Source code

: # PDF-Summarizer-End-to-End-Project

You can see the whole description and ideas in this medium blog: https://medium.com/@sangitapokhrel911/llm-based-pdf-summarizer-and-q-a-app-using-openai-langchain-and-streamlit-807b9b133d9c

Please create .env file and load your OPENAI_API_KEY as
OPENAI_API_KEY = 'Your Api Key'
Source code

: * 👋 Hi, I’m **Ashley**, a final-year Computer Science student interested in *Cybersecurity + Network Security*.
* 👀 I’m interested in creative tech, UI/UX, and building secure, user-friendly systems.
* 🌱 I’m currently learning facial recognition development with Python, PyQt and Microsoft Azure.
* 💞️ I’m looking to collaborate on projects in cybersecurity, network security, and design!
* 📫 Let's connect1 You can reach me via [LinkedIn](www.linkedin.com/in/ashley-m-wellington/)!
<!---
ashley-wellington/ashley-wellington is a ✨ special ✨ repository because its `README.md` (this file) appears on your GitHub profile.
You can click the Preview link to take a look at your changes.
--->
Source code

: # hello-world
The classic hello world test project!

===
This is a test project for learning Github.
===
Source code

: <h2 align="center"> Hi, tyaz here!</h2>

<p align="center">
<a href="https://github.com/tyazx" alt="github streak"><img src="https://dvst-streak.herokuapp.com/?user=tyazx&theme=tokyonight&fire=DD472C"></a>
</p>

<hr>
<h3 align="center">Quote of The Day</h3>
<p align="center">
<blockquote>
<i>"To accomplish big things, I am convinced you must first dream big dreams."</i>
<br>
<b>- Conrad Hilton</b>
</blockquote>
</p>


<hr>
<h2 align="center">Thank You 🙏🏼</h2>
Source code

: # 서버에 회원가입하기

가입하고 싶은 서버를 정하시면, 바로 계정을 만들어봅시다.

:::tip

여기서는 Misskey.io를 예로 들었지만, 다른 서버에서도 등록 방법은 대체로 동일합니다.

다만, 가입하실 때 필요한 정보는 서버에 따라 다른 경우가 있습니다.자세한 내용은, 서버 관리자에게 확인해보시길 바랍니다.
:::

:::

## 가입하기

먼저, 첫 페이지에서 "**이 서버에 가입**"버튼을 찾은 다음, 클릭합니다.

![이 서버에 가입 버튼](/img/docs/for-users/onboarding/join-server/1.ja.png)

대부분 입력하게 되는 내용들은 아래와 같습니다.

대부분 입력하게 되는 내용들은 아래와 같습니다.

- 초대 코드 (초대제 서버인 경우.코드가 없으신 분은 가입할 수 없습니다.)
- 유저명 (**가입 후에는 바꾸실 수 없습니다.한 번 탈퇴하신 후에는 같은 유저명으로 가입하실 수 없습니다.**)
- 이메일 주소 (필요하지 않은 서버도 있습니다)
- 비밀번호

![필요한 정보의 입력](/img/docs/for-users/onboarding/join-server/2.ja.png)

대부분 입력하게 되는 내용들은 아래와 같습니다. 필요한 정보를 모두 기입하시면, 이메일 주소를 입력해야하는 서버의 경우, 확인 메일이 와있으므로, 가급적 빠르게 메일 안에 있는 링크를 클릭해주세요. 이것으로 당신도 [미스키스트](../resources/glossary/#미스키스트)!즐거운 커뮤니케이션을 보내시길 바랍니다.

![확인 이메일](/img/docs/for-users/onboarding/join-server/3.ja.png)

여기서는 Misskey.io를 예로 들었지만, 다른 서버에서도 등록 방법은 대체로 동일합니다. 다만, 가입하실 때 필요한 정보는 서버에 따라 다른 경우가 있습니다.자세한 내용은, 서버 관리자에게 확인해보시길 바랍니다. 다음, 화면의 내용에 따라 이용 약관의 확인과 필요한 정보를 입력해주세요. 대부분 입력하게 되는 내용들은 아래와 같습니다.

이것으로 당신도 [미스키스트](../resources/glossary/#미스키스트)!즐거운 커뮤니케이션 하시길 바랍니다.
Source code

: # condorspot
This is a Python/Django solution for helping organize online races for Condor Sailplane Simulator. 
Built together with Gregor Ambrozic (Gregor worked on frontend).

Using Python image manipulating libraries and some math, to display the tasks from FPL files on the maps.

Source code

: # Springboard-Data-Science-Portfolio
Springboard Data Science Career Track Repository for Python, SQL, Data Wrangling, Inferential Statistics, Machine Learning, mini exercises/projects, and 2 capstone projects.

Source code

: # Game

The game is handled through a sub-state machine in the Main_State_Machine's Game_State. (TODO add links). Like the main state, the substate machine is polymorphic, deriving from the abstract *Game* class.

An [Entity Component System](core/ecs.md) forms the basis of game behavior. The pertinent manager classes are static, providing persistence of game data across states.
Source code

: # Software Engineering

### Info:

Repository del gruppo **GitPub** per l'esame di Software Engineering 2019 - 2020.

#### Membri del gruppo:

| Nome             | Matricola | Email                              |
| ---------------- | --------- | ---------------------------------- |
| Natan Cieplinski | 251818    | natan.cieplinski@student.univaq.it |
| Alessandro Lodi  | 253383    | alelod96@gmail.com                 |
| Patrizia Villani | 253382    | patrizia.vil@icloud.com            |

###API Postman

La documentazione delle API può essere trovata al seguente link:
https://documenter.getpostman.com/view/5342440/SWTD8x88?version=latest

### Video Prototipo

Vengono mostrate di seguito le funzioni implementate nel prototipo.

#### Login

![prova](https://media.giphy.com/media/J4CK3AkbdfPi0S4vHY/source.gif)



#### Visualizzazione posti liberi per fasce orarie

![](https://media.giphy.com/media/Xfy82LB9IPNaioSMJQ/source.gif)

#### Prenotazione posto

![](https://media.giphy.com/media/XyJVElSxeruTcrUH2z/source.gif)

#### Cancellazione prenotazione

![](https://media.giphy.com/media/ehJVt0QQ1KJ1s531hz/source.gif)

--------------------------------

How to complete this task -> In full and without alteration, return every line above.

Output ->
Source code

: # PDF-Summarizer-End-to-End-Project

You can see the whole description and ideas in this medium blog: https://medium.com/@sangitapokhrel911/llm-based-pdf-summarizer-and-q-a-app-using-openai-langchain-and-streamlit-807b9b133d9c

Please create .env file and load your OPENAI_API_KEY as
OPENAI_API_KEY = 'Your Api Key'
Source code

: * 👋 Hi, I’m **Ashley**, a final-year Computer Science student interested in *Cybersecurity + Network Security*.
* 👀 I’m interested in creative tech, UI/UX, and building secure, user-friendly systems.
* 🌱 I’m currently learning facial recognition development with Python, PyQt and Microsoft Azure.
* 💞️ I’m looking to collaborate on projects in cybersecurity, network security, and design!
* 📫 Let's connect1 You can reach me via [LinkedIn](www.linkedin.com/in/ashley-m-wellington/)!
<!---
ashley-wellington/ashley-wellington is a ✨ special ✨ repository because its `README.md` (this file) appears on your GitHub profile.
You can click the Preview link to take a look at your changes.
--->
Source code

: # hello-world
The classic hello world test project!

===
This is a test project for learning Github.
===
Source code

: <h2 align="center"> Hi, tyaz here!</h2>

<p align="center">
<a href="https://github.com/tyazx" alt="github streak"><img src="https://dvst-streak.herokuapp.com/?user=tyazx&theme=tokyonight&fire=DD472C"></a>
</p>

<hr>
<h3 align="center">Quote of The Day</h3>
<p align="center">
<blockquote>
<i>"To accomplish big things, I am convinced you must first dream big dreams."</i>
<br>
<b>- Conrad Hilton</b>
</blockquote>
</p>


<hr>
<h2 align="center">Thank You 🙏🏼</h2>
Source code

: # 서버에 회원가입하기

가입하고 싶은 서버를 정하시면, 바로 계정을 만들어봅시다.

:::tip

여기서는 Misskey.io를 예로 들었지만, 다른 서버에서도 등록 방법은 대체로 동일합니다.

다만, 가입하실 때 필요한 정보는 서버에 따라 다른 경우가 있습니다.자세한 내용은, 서버 관리자에게 확인해보시길 바랍니다.
:::

:::

## 가입하기

먼저, 첫 페이지에서 "**이 서버에 가입**"버튼을 찾은 다음, 클릭합니다.

![이 서버에 가입 버튼](/img/docs/for-users/onboarding/join-server/1.ja.png)

대부분 입력하게 되는 내용들은 아래와 같습니다.

대부분 입력하게 되는 내용들은 아래와 같습니다.

- 초대 코드 (초대제 서버인 경우.코드가 없으신 분은 가입할 수 없습니다.)
- 유저명 (**가입 후에는 바꾸실 수 없습니다.한 번 탈퇴하신 후에는 같은 유저명으로 가입하실 수 없습니다.**)
- 이메일 주소 (필요하지 않은 서버도 있습니다)
- 비밀번호

![필요한 정보의 입력](/img/docs/for-users/onboarding/join-server/2.ja.png)

대부분 입력하게 되는 내용들은 아래와 같습니다. 필요한 정보를 모두 기입하시면, 이메일 주소를 입력해야하는 서버의 경우, 확인 메일이 와있으므로, 가급적 빠르게 메일 안에 있는 링크를 클릭해주세요. 이것으로 당신도 [미스키스트](../resources/glossary/#미스키스트)!즐거운 커뮤니케이션을 보내시길 바랍니다.

![확인 이메일](/img/docs/for-users/onboarding/join-server/3.ja.png)

여기서는 Misskey.io를 예로 들었지만, 다른 서버에서도 등록 방법은 대체로 동일합니다. 다만, 가입하실 때 필요한 정보는 서버에 따라 다른 경우가 있습니다.자세한 내용은, 서버 관리자에게 확인해보시길 바랍니다. 다음, 화면의 내용에 따라 이용 약관의 확인과 필요한 정보를 입력해주세요. 대부분 입력하게 되는 내용들은 아래와 같습니다.

이것으로 당신도 [미스키스트](../resources/glossary/#미스키스트)!즐거운 커뮤니케이션 하시길 바랍니다.
Source code

: # condorspot
This is a Python/Django solution for helping organize online races for Condor Sailplane Simulator. 
Built together with Gregor Ambrozic (Gregor worked on frontend).

Using Python image manipulating libraries and some math, to display the tasks from FPL files on the maps.

Source code

: # Springboard-Data-Science-Portfolio
Springboard Data Science Career Track Repository for Python, SQL, Data Wrangling, Inferential Statistics, Machine Learning, mini exercises/projects, and 2 capstone projects.

Source code

: # Game

The game is handled through a sub-state machine in the Main_State_Machine's Game_State. (TODO add links). Like the main state, the substate machine is polymorphic, deriving from the abstract *Game* class.

An [Entity Component System](core/ecs.md) forms the basis of game behavior. The pertinent manager classes are static, providing persistence of game data across states.
Source code

: # Software Engineering

### Info:

Repository del gruppo **GitPub** per l'esame di Software Engineering 2019 - 2020.

#### Membri del gruppo:

| Nome             | Matricola | Email                              |
| ---------------- | --------- | ---------------------------------- |
| Natan Cieplinski | 251818    | natan.cieplinski@student.univaq.it |
| Alessandro Lodi  | 253383    | alelod96@gmail.com                 |
| Patrizia Villani | 253382    | patrizia.vil@icloud.com            |

###API Postman

La documentazione delle API può essere trovata al seguente link:
https://documenter.getpostman.com/view/5342440/SWTD8x88?version=latest

### Video Prototipo

Vengono mostrate di seguito le funzioni implementate nel prototipo.

#### Login

![prova](https://media.giphy.com/media/J4CK3AkbdfPi0S4vHY/source.gif)



#### Visualizzazione posti liberi per fasce orarie

![](https://media.giphy.com/media/Xfy82LB9IPNaioSMJQ/source.gif)

#### Prenotazione posto

![](https://media.giphy.com/media/XyJVElSxeruTcrUH2z/source.gif)

#### Cancellazione prenotazione

![](https://media.giphy.com/media/ehJVt0QQ1KJ1s531hz/source.gif)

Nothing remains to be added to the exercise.